╭──

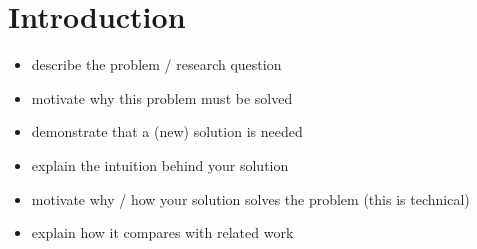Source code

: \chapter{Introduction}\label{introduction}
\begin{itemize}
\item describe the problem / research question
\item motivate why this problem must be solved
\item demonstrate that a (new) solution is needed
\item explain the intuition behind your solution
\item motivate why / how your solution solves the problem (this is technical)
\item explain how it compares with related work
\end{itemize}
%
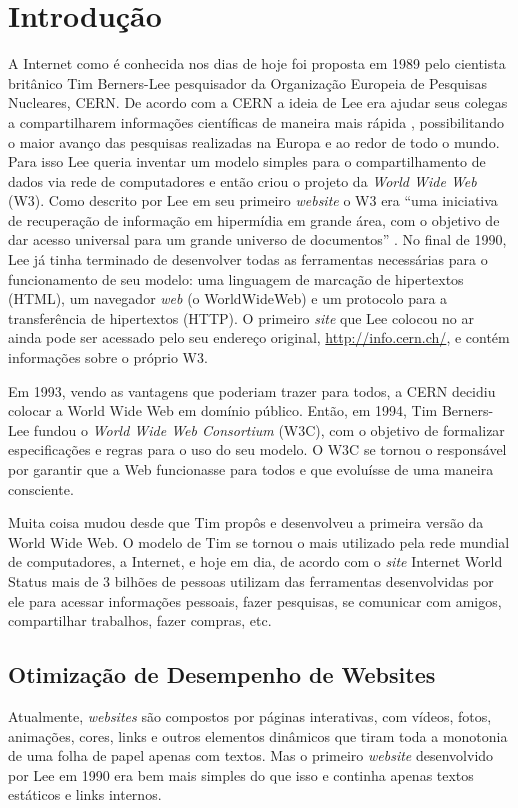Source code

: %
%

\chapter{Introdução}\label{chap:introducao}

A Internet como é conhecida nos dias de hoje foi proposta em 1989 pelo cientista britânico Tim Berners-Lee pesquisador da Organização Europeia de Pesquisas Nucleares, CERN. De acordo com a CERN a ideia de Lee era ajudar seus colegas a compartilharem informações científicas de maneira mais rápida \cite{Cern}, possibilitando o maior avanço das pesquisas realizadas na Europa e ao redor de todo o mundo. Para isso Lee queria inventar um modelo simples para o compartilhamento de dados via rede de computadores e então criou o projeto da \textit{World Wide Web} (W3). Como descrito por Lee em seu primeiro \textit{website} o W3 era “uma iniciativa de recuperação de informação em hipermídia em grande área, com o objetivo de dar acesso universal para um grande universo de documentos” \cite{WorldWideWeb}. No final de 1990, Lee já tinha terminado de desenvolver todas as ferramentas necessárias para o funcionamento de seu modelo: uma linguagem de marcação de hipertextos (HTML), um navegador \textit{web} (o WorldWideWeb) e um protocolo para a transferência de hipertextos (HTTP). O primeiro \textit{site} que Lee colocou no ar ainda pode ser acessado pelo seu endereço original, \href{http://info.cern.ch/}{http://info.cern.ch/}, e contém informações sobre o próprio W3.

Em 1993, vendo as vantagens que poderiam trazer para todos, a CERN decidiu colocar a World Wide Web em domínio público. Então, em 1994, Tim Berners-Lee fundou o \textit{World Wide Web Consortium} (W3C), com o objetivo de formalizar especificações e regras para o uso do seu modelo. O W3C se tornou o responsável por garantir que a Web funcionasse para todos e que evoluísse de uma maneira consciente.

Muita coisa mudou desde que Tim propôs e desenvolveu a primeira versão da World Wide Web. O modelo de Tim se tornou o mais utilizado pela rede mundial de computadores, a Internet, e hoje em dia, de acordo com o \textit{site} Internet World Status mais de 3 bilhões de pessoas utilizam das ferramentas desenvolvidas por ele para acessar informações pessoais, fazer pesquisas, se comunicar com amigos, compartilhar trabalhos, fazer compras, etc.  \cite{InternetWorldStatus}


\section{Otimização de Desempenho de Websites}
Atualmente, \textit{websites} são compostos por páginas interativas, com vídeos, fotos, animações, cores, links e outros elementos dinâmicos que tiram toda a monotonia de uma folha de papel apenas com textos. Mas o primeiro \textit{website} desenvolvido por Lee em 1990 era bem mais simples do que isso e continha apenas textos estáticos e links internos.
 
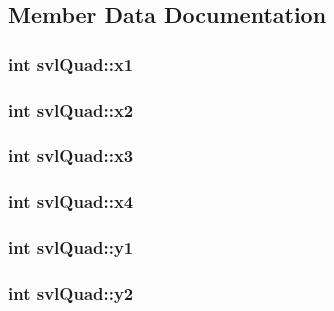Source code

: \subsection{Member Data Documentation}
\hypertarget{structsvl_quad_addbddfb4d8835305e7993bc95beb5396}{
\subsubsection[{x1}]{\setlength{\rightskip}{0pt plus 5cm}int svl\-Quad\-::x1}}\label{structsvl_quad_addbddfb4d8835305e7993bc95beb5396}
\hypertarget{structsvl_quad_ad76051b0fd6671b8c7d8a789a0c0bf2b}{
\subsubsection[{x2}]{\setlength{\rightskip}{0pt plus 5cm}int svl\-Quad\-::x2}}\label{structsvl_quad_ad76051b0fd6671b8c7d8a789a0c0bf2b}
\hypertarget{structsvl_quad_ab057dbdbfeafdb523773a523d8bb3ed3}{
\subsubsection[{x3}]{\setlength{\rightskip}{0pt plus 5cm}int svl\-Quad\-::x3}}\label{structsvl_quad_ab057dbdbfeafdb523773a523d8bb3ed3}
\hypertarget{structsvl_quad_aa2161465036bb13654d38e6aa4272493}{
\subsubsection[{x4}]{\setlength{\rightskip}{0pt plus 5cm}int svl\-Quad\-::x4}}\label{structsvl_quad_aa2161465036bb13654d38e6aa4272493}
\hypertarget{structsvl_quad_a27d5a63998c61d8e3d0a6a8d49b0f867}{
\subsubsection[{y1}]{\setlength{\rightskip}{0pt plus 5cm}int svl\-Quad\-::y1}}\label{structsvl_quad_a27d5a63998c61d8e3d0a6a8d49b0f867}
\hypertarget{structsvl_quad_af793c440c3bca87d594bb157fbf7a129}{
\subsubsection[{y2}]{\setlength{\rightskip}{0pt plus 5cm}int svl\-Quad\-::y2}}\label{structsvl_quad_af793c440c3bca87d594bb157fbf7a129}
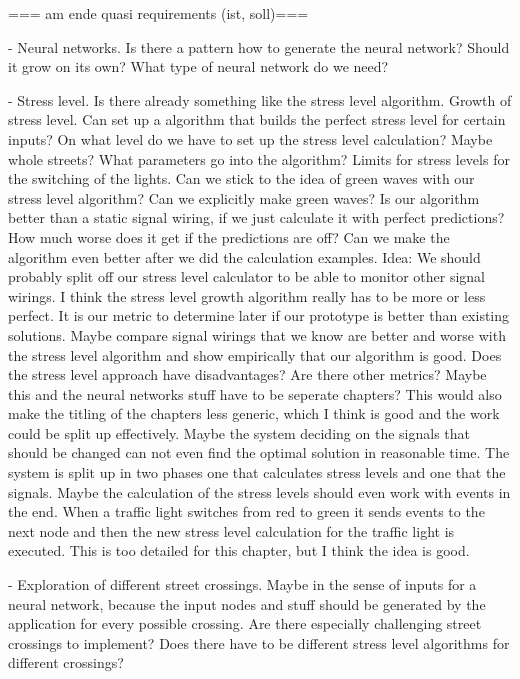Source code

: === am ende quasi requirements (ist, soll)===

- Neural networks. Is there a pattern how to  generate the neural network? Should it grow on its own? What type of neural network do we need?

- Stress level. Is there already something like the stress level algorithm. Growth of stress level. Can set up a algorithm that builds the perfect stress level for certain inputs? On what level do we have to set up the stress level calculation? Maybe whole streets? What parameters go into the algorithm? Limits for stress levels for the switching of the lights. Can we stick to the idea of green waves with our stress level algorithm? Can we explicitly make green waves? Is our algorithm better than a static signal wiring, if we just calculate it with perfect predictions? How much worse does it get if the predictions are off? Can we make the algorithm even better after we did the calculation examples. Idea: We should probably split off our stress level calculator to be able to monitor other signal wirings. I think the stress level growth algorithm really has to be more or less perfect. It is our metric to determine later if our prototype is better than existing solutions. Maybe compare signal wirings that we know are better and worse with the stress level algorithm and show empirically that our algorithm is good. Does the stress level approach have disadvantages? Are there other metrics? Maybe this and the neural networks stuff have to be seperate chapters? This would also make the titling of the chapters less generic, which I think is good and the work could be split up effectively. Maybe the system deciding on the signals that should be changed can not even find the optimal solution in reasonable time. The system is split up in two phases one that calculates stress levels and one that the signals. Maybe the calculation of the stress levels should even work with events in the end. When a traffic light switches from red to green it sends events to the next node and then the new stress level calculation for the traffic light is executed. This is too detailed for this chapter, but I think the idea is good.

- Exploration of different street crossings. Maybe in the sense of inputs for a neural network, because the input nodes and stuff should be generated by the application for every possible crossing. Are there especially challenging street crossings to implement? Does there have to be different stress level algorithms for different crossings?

╰──

=== What is being asked ===
Each entry above is to be given again exactly, and any image in it is to be dropped.

=== Written response ===
Source code

: \chapter{Introduction}\label{introduction}
\begin{itemize}
\item describe the problem / research question
\item motivate why this problem must be solved
\item demonstrate that a (new) solution is needed
\item explain the intuition behind your solution
\item motivate why / how your solution solves the problem (this is technical)
\item explain how it compares with related work
\end{itemize}
%
Source code

: %
%

\chapter{Introdução}\label{chap:introducao}

A Internet como é conhecida nos dias de hoje foi proposta em 1989 pelo cientista britânico Tim Berners-Lee pesquisador da Organização Europeia de Pesquisas Nucleares, CERN. De acordo com a CERN a ideia de Lee era ajudar seus colegas a compartilharem informações científicas de maneira mais rápida \cite{Cern}, possibilitando o maior avanço das pesquisas realizadas na Europa e ao redor de todo o mundo. Para isso Lee queria inventar um modelo simples para o compartilhamento de dados via rede de computadores e então criou o projeto da \textit{World Wide Web} (W3). Como descrito por Lee em seu primeiro \textit{website} o W3 era “uma iniciativa de recuperação de informação em hipermídia em grande área, com o objetivo de dar acesso universal para um grande universo de documentos” \cite{WorldWideWeb}. No final de 1990, Lee já tinha terminado de desenvolver todas as ferramentas necessárias para o funcionamento de seu modelo: uma linguagem de marcação de hipertextos (HTML), um navegador \textit{web} (o WorldWideWeb) e um protocolo para a transferência de hipertextos (HTTP). O primeiro \textit{site} que Lee colocou no ar ainda pode ser acessado pelo seu endereço original, \href{http://info.cern.ch/}{http://info.cern.ch/}, e contém informações sobre o próprio W3.

Em 1993, vendo as vantagens que poderiam trazer para todos, a CERN decidiu colocar a World Wide Web em domínio público. Então, em 1994, Tim Berners-Lee fundou o \textit{World Wide Web Consortium} (W3C), com o objetivo de formalizar especificações e regras para o uso do seu modelo. O W3C se tornou o responsável por garantir que a Web funcionasse para todos e que evoluísse de uma maneira consciente.

Muita coisa mudou desde que Tim propôs e desenvolveu a primeira versão da World Wide Web. O modelo de Tim se tornou o mais utilizado pela rede mundial de computadores, a Internet, e hoje em dia, de acordo com o \textit{site} Internet World Status mais de 3 bilhões de pessoas utilizam das ferramentas desenvolvidas por ele para acessar informações pessoais, fazer pesquisas, se comunicar com amigos, compartilhar trabalhos, fazer compras, etc.  \cite{InternetWorldStatus}


\section{Otimização de Desempenho de Websites}
Atualmente, \textit{websites} são compostos por páginas interativas, com vídeos, fotos, animações, cores, links e outros elementos dinâmicos que tiram toda a monotonia de uma folha de papel apenas com textos. Mas o primeiro \textit{website} desenvolvido por Lee em 1990 era bem mais simples do que isso e continha apenas textos estáticos e links internos.
 
Source code

: \subsection{Member Data Documentation}
\hypertarget{structsvl_quad_addbddfb4d8835305e7993bc95beb5396}{
\subsubsection[{x1}]{\setlength{\rightskip}{0pt plus 5cm}int svl\-Quad\-::x1}}\label{structsvl_quad_addbddfb4d8835305e7993bc95beb5396}
\hypertarget{structsvl_quad_ad76051b0fd6671b8c7d8a789a0c0bf2b}{
\subsubsection[{x2}]{\setlength{\rightskip}{0pt plus 5cm}int svl\-Quad\-::x2}}\label{structsvl_quad_ad76051b0fd6671b8c7d8a789a0c0bf2b}
\hypertarget{structsvl_quad_ab057dbdbfeafdb523773a523d8bb3ed3}{
\subsubsection[{x3}]{\setlength{\rightskip}{0pt plus 5cm}int svl\-Quad\-::x3}}\label{structsvl_quad_ab057dbdbfeafdb523773a523d8bb3ed3}
\hypertarget{structsvl_quad_aa2161465036bb13654d38e6aa4272493}{
\subsubsection[{x4}]{\setlength{\rightskip}{0pt plus 5cm}int svl\-Quad\-::x4}}\label{structsvl_quad_aa2161465036bb13654d38e6aa4272493}
\hypertarget{structsvl_quad_a27d5a63998c61d8e3d0a6a8d49b0f867}{
\subsubsection[{y1}]{\setlength{\rightskip}{0pt plus 5cm}int svl\-Quad\-::y1}}\label{structsvl_quad_a27d5a63998c61d8e3d0a6a8d49b0f867}
\hypertarget{structsvl_quad_af793c440c3bca87d594bb157fbf7a129}{
\subsubsection[{y2}]{\setlength{\rightskip}{0pt plus 5cm}int svl\-Quad\-::y2}}\label{structsvl_quad_af793c440c3bca87d594bb157fbf7a129}
Source code

: === am ende quasi requirements (ist, soll)===

- Neural networks. Is there a pattern how to  generate the neural network? Should it grow on its own? What type of neural network do we need?

- Stress level. Is there already something like the stress level algorithm. Growth of stress level. Can set up a algorithm that builds the perfect stress level for certain inputs? On what level do we have to set up the stress level calculation? Maybe whole streets? What parameters go into the algorithm? Limits for stress levels for the switching of the lights. Can we stick to the idea of green waves with our stress level algorithm? Can we explicitly make green waves? Is our algorithm better than a static signal wiring, if we just calculate it with perfect predictions? How much worse does it get if the predictions are off? Can we make the algorithm even better after we did the calculation examples. Idea: We should probably split off our stress level calculator to be able to monitor other signal wirings. I think the stress level growth algorithm really has to be more or less perfect. It is our metric to determine later if our prototype is better than existing solutions. Maybe compare signal wirings that we know are better and worse with the stress level algorithm and show empirically that our algorithm is good. Does the stress level approach have disadvantages? Are there other metrics? Maybe this and the neural networks stuff have to be seperate chapters? This would also make the titling of the chapters less generic, which I think is good and the work could be split up effectively. Maybe the system deciding on the signals that should be changed can not even find the optimal solution in reasonable time. The system is split up in two phases one that calculates stress levels and one that the signals. Maybe the calculation of the stress levels should even work with events in the end. When a traffic light switches from red to green it sends events to the next node and then the new stress level calculation for the traffic light is executed. This is too detailed for this chapter, but I think the idea is good.

- Exploration of different street crossings. Maybe in the sense of inputs for a neural network, because the input nodes and stuff should be generated by the application for every possible crossing. Are there especially challenging street crossings to implement? Does there have to be different stress level algorithms for different crossings?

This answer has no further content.